I wonder if our daily affirmation, the confirmation of his heart, by simply switching sides to his vinyl, the script to his story, played on repeat, played part in his choice. And I wonder if done sooner, would it have played a little different.
Or maybe it was nothing and I’m wondering too much, but it meant something to me and to me that’s enough.
Amber was a bum straight down to the core, and I don’t mean to be rude, but she said it herself. The day that I met her she told me she was a poet, so she wrote me a poem and read it out loud, while I filmed her in an alley, next to a dumpster and Tim.
“I’m A Bum
Wish I was Not
Never in my life
I thought I would be
So I have to think
And then hell becomes
Written by Amber Lynn Gibson
and Now I’m going to drink”
Amber went on, “I never dreamed that I would be a bum. And I used to work jobs and take care of things and now I’m down low but I’m getting on my feet now.”
“And once I do I’ll be safe.”
“My baby. This is my husband, Timothy. I love him, with all my heart. And I want to put a ring on his finger but he’ll never wear it.”
“Oh yeah I would,” Tim chimes in.
“No you wouldn’t.”
Yes, I would! I don’t mind a ring on my finger. I’d like to have one on every finger so when I sock somebody,” Tim laughs, while rolling his hand in a fist.
“No, I want to put a ring on you.”
“Titanium alloy. And I want it to be your size, and it’s a worry ring so you can go like this,” Amber says, rubbing her finger in circles.
“8.5 or 9,” Tim says.
“Go like this,” Amber says, still circling her finger, “and when you’re worried and inside it’ll get an inscription. ‘I love Tim’ but I’m not gonna say that. I’m gonna say, ‘Forever, you are mine.’”
They are silent for a moment, fingers intertwined.
“Give me my kiss,” Amber says, “Forever you are mine. That’s what it’s gonna say. And I’m gonna have the same ring of my own.”
They kiss and hold hands and our poetry video ends.
Amber tells Tim to let me document his story and he says, “No, I don’t want to cry.”
I never documented Tim’s story, but he did ask me to find his family and I did, and he talked to his father on my cell phone for the first, and last time, in very many years.
Amber died in the hospital to causes unknown, and Tim followed soon after, and I wonder if they finally got their rings and if Tim was able to leave his memories behind, the ones that made him simply want to cry.
I wonder what happened to Miss Judy when her soul left this place. A little old lady, hunched in a walker, who used to roll cigarettes and sell them on the street.

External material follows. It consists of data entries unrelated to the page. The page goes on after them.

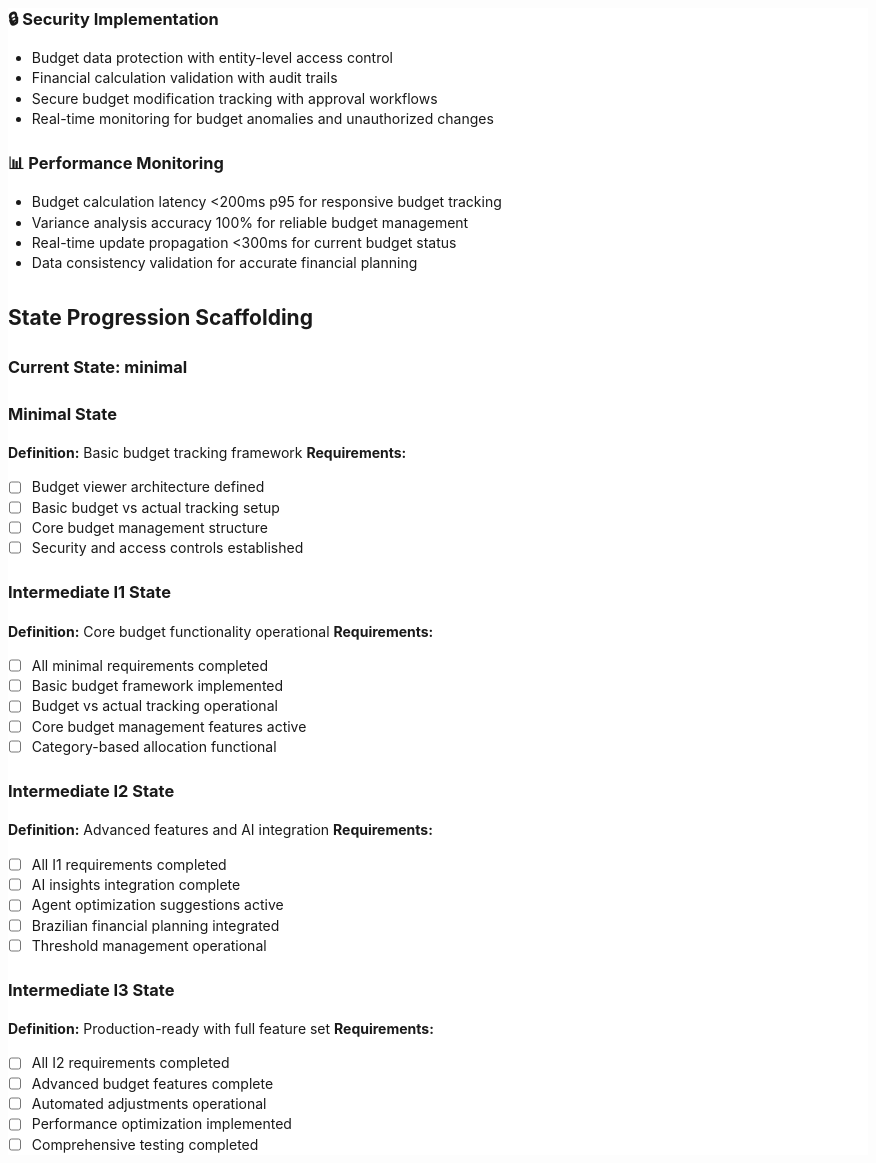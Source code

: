 ### **🔒 Security Implementation**
- Budget data protection with entity-level access control
- Financial calculation validation with audit trails
- Secure budget modification tracking with approval workflows
- Real-time monitoring for budget anomalies and unauthorized changes

### **📊 Performance Monitoring**
- Budget calculation latency <200ms p95 for responsive budget tracking
- Variance analysis accuracy 100% for reliable budget management
- Real-time update propagation <300ms for current budget status
- Data consistency validation for accurate financial planning

## State Progression Scaffolding

### Current State: minimal

### Minimal State
**Definition:** Basic budget tracking framework
**Requirements:**
- [ ] Budget viewer architecture defined
- [ ] Basic budget vs actual tracking setup
- [ ] Core budget management structure
- [ ] Security and access controls established

### Intermediate I1 State
**Definition:** Core budget functionality operational
**Requirements:**
- [ ] All minimal requirements completed
- [ ] Basic budget framework implemented
- [ ] Budget vs actual tracking operational
- [ ] Core budget management features active
- [ ] Category-based allocation functional

### Intermediate I2 State
**Definition:** Advanced features and AI integration
**Requirements:**
- [ ] All I1 requirements completed
- [ ] AI insights integration complete
- [ ] Agent optimization suggestions active
- [ ] Brazilian financial planning integrated
- [ ] Threshold management operational

### Intermediate I3 State
**Definition:** Production-ready with full feature set
**Requirements:**
- [ ] All I2 requirements completed
- [ ] Advanced budget features complete
- [ ] Automated adjustments operational
- [ ] Performance optimization implemented
- [ ] Comprehensive testing completed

She is a reminder for all that is wrong with this country, a little old lady sent out in the cold because took those in need of refuge into her own home, collecting food donations to keep their bellies full. Ran without a permit, her shelter soon closed, leaving her on the street for years till she passed away last year.
I wonder if in Heaven, a shelter needs a permit. I wonder if all those who wander are lost after death, or if people like Miss Judy give them a place to feel at home.
I wonder if all these people are together safe in Judy’s sanctuary, somewhere in the sky, and they don’t feel the pain and neglect like they did every day. In a place without judgment, free to be themselves, and I truly hope the things that cost them the most pain, that made them live the way that they did are forgotten or lost, and especially I have hope that they are free from their guilt.
Every day I wonder who will be next, the summer coming to an end, with the cold coming quick, soon to sweep in.
I wonder what will happen to Christa, and to Kali, and to all of my other friends when their time comes, and I wonder what it will take for me to begin to wonder what will happen to me, too, when my time is here.
I wonder if I will ever believe in God, or Miss Judy’s sanctuary in the sky. I wonder if thinking like this will help me sleep better at night, and I worry these stories will leave me more calloused than cleansed.
I wonder if my documentary will truly ever end, or if I even want it to truly ever end, and even if it did, I will still wonder if a person’s story truly ever ends, if someone is listening and possibly able to tell it?